The jury was unswayed, returning a verdict of guilty on all five charges after hearing a prosecution case based entirely on the evidence given by Pell’s surviving accuser.
That testimony was the crux of both trials.
Reporters, Pell’s supporters and abuse survivors who had filled the small court for most of the trial did not see or hear the complainant’s two-and-a-half days of testimony and cross-examination by Richter, which was conducted by video link for the jury behind closed doors. It was later outlined to the court in comments by the prosecutor.

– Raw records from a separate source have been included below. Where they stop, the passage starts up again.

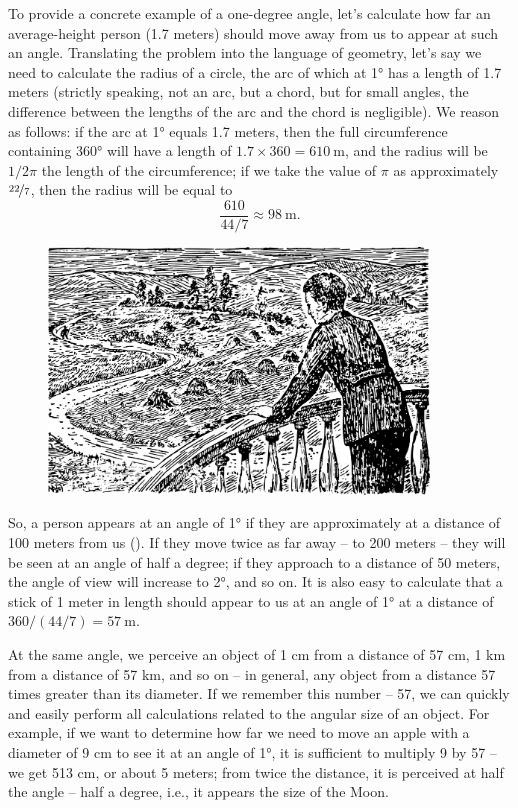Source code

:To provide a concrete example of a one-degree angle, let's calculate how far an average-height person (1.7 meters) should move away from us to appear at such an angle. Translating the problem into the language of geometry, let's say we need to calculate the radius of a circle, the arc of which at \ang{1} has a length of 1.7 meters (strictly speaking, not an arc, but a chord, but for small angles, the difference between the lengths of the arc and the chord is negligible). We reason as follows: if the arc at \ang{1} equals 1.7 meters, then the full circumference containing \ang{360} will have a length of $1.7 \times 360 = \SI{610}{\meter}$, and the radius will be $1/2\pi$ the length of the circumference; if we take the value of $\pi$ as approximately $\nicefrac{22}{7}$, then the radius will be equal to
\begin{equation*}%
 \frac{610}{44/7} \approx \SI{98}{\meter}.
\end{equation*}
\begin{figure}[h!]
\centering
\includegraphics[width=0.9\textwidth]{figures/ch-03/fig-062.pdf}
\end{figure}
So, a person appears at an angle of \ang{1} if they are approximately at a distance of 100 meters from us (). If they move twice as far away -- to 200 meters -- they will be seen at an angle of half a degree; if they approach to a distance of 50 meters, the angle of view will increase to \ang{2}, and so on. It is also easy to calculate that a stick of 1 meter in length should appear to us at an angle of 1° at a distance of $360/(44/7) = \SI{57}{\meter}$.

At the same angle, we perceive an object of 1 cm from a distance of 57 cm, 1 km from a distance of 57 km, and so on -- in general, any object from a distance 57 times greater than its diameter. If we remember this number -- 57, we can quickly and easily perform all calculations related to the angular size of an object. For example, if we want to determine how far we need to move an apple with a diameter of 9 cm to see it at an angle of \ang{1}, it is sufficient to multiply 9 by 57 -- we get 513 cm, or about 5 meters; from twice the distance, it is perceived at half the angle -- half a degree, i.e., it appears the size of the Moon.

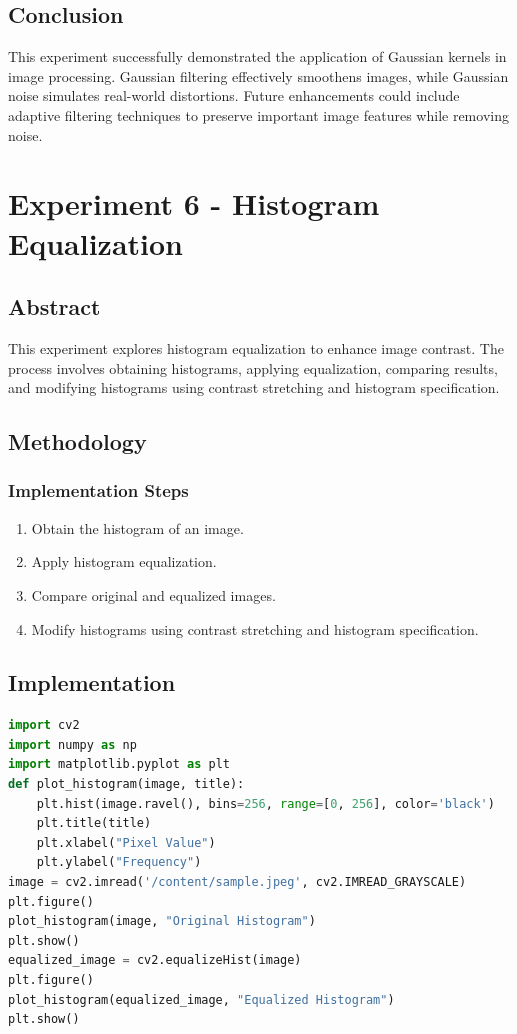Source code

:\documentclass{report}
\begin{document}
\section{Conclusion}
This experiment successfully demonstrated the application of Gaussian kernels in image processing. Gaussian filtering effectively smoothens images, while Gaussian noise simulates real-world distortions. Future enhancements could include adaptive filtering techniques to preserve important image features while removing noise.

\chapter{Experiment 6 - Histogram Equalization}

\section{Abstract}
This experiment explores histogram equalization to enhance image contrast. The process involves obtaining histograms, applying equalization, comparing results, and modifying histograms using contrast stretching and histogram specification.

\section{Methodology}
\subsection{Implementation Steps}
\begin{enumerate}
    \item Obtain the histogram of an image.
    \item Apply histogram equalization.
    \item Compare original and equalized images.
    \item Modify histograms using contrast stretching and histogram specification.
\end{enumerate}
\section{Implementation}
\begin{lstlisting}[language=Python, caption=Histogram Equalization, label=code:histogram-equalization]
import cv2
import numpy as np
import matplotlib.pyplot as plt
def plot_histogram(image, title):
    plt.hist(image.ravel(), bins=256, range=[0, 256], color='black')
    plt.title(title)
    plt.xlabel("Pixel Value")
    plt.ylabel("Frequency")
image = cv2.imread('/content/sample.jpeg', cv2.IMREAD_GRAYSCALE)
plt.figure()
plot_histogram(image, "Original Histogram")
plt.show()
equalized_image = cv2.equalizeHist(image)
plt.figure()
plot_histogram(equalized_image, "Equalized Histogram")
plt.show()
\end{lstlisting}
\end{document}
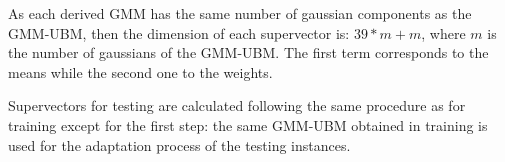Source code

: As each derived GMM has the same number of gaussian components as the GMM-UBM, then the dimension
of each supervector is: $39*m + m$, where $m$ is the number of gaussians of the GMM-UBM. The
first term corresponds to the means while the second one to the weights.


Supervectors for testing are calculated following the same procedure as for training except for
the first step: the same GMM-UBM obtained in training is used for the adaptation process of the
testing instances.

In his closing argument to the jury, prosecutor Mark Gibson, in a quiet voice, called the accuser’s evidence “powerful and persuasive.”
“He was not a person indulging in fantasy or imagining things to the point where he now believed his own imaginative mind, but was simply telling it as it was and is,” Gibson told the court.
Pell had appeared relaxed through most of his trial. Every day he sat in the dock, usually wearing a white shirt with a clerical collar, black pants and a beige jacket, writing on a large notepad and taking occasional sips of water. During breaks in proceedings he would chat with supporters.
But in the nine months since pretrial hearings began, Pell’s health had clearly deteriorated.
Judge Peter Kidd extended bail after Pell was convicted so he could have double knee surgery in Sydney on Dec. 14, which had been postponed after the first trial.
Pell’s lawyers will now be counting on an appeal filed last week to keep him out of jail.